Mr. de Blasio increased the city’s spending on tourism promotion in 2014 and is considering doing so again this year, said Alicia Glen, a deputy mayor. City officials are expected to announce on Monday that the official count of visitors to the city last year was 56.4 million, up from the previous peak of 54.3 million in 2013.
The influx of tourists has been growing steadily since the recession ended, consistently surpassing the goals set by city officials. The impact of tourism on the city’s economy has been increasing too, but not as fast as projected.
NYC & Company, the city’s tourism promotion agency, estimated that tourism spurred $61.3 billion in economic activity last year, far from the pace needed to reach its goal of $70 billion annually in 2015. Much of the discrepancy can be explained by shifts in the global economy, said Fred Dixon, the chief executive of NYC & Company.

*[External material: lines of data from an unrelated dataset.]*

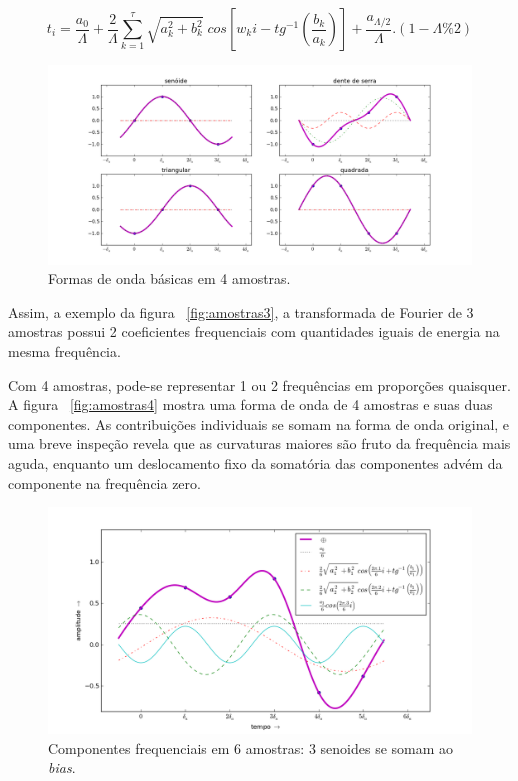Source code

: \begin{equation}\label{eq:reconsCompleta}
t_i = \frac{a_0}{\Lambda} + \frac{2}{\Lambda}\sum_{k=1}^{\tau}\sqrt{a_k^2 + b_k^2} \; cos\left[w_k i - tg^{-1}\left(\frac{b_k}{a_k}\right)\right]+ \frac{ a_{\Lambda/2}}{\Lambda}.(1-\Lambda\% 2)
\end{equation}

\begin{figure}[h!]
    \centering
        \includegraphics[width=\textwidth]{figuras/amostras4formas__}
    \caption{Formas de onda básicas em 4 amostras.}
        \label{fig:formas4}
\end{figure}


Assim, a exemplo da figura ~\ref{fig:amostras3}, a transformada de Fourier de 3 amostras possui 2 coeficientes frequenciais com quantidades iguais de energia na mesma frequência.

Com 4 amostras, pode-se representar 1 ou 2 frequências em proporções quaisquer. A figura ~\ref{fig:amostras4} mostra uma 
forma de onda de 4 amostras e suas duas componentes. 
As contribuições individuais se somam na forma de onda 
original, e uma breve inspeção revela que as curvaturas maiores são fruto da frequência mais aguda,
enquanto um deslocamento fixo da somatória das componentes advém
da componente na frequência zero.
\begin{figure}[h!]
    \centering
        \includegraphics[width=\textwidth]{figuras/amostras6}
    \caption{Componentes frequenciais em 6 amostras: 3 senoides se somam ao \emph{bias}.}
        \label{fig:amostras6}
\end{figure}


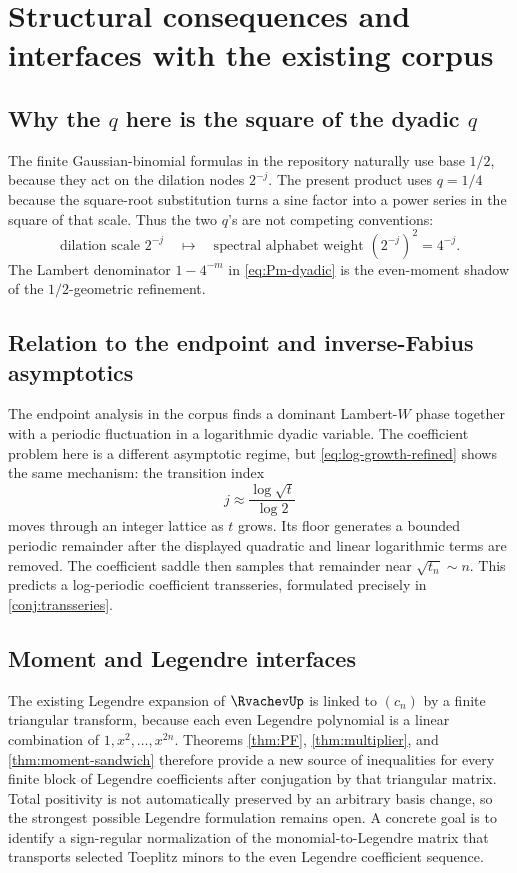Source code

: \documentclass[11pt]{article}
\numberwithin{equation}{section}
\theoremstyle{definition}
\theoremstyle{remark}
\begin{document}
\section{Structural consequences and interfaces with the existing corpus}\label{sec:interfaces}

\subsection{Why the $q$ here is the square of the dyadic $q$}

The finite Gaussian-binomial formulas in the repository naturally use base $1/2$, because they act on the dilation nodes $2^{-j}$.  The present product uses $q=1/4$ because the square-root substitution turns a sine factor into a power series in the square of that scale.  Thus the two $q$'s are not competing conventions:
\[
 \text{dilation scale }2^{-j}
 \quad\longmapsto\quad
 \text{spectral alphabet weight }(2^{-j})^2=4^{-j}.
\]
The Lambert denominator $1-4^{-m}$ in \eqref{eq:Pm-dyadic} is the even-moment shadow of the $1/2$-geometric refinement.

\subsection{Relation to the endpoint and inverse-Fabius asymptotics}

The endpoint analysis in the corpus finds a dominant Lambert-$W$ phase together with a periodic fluctuation in a logarithmic dyadic variable.  The coefficient problem here is a different asymptotic regime, but \eqref{eq:log-growth-refined} shows the same mechanism: the transition index
\[
 j\approx\frac{\log\sqrt t}{\log2}
\]
moves through an integer lattice as $t$ grows.  Its floor generates a bounded periodic remainder after the displayed quadratic and linear logarithmic terms are removed.  The coefficient saddle then samples that remainder near $\sqrt{t_n}\sim n$.  This predicts a log-periodic coefficient transseries, formulated precisely in \cref{conj:transseries}.

\subsection{Moment and Legendre interfaces}

The existing Legendre expansion of $\RvachevUp$ is linked to $(c_n)$ by a finite triangular transform, because each even Legendre polynomial is a linear combination of $1,x^2,\ldots,x^{2n}$.  Theorems \ref{thm:PF}, \ref{thm:multiplier}, and \ref{thm:moment-sandwich} therefore provide a new source of inequalities for every finite block of Legendre coefficients after conjugation by that triangular matrix.  Total positivity is not automatically preserved by an arbitrary basis change, so the strongest possible Legendre formulation remains open.  A concrete goal is to identify a sign-regular normalization of the monomial-to-Legendre matrix that transports selected Toeplitz minors to the even Legendre coefficient sequence.
\end{document}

A weak American dollar had drawn hordes of shoppers from Brazil and other countries where tariffs make goods more expensive. Brazilians, who make up the third-largest contingent of foreign tourists, had developed a reputation for filling suitcases with purchases of clothing and everyday items.
Now, with the dollar’s rebound diluting some of the buying power of foreign currencies, city officials are banking on drawing more visitors from less-tapped sources, especially China.
City officials estimate that more than 740,000 visitors came from China in 2014, almost five times as many as in 2009. China passed France last year to move into fourth place as a source of foreign tourists, behind Britain, Canada and Brazil, tourism officials said.
Already, the Chinese are the largest contingent of foreign visitors to the Metropolitan Museum of Art, said Emily Rafferty, president of the museum and chairwoman of NYC & Company’s board of directors. “They’re definitely the No. 1 visitors to us and we predict it’s growing,” she said.
A recent rule change that will extend visas for citizens of China to 10 years from just one should fuel a continued surge of tourism, Mr. Dixon said.
So far, Mr. Dixon said, the bulk of the Chinese visitors have come in groups that sweep through New York and a few other American cities in rapid succession. But a new group of wealthier Chinese tourists, who spend considerably more on luxuries, is emerging, he said.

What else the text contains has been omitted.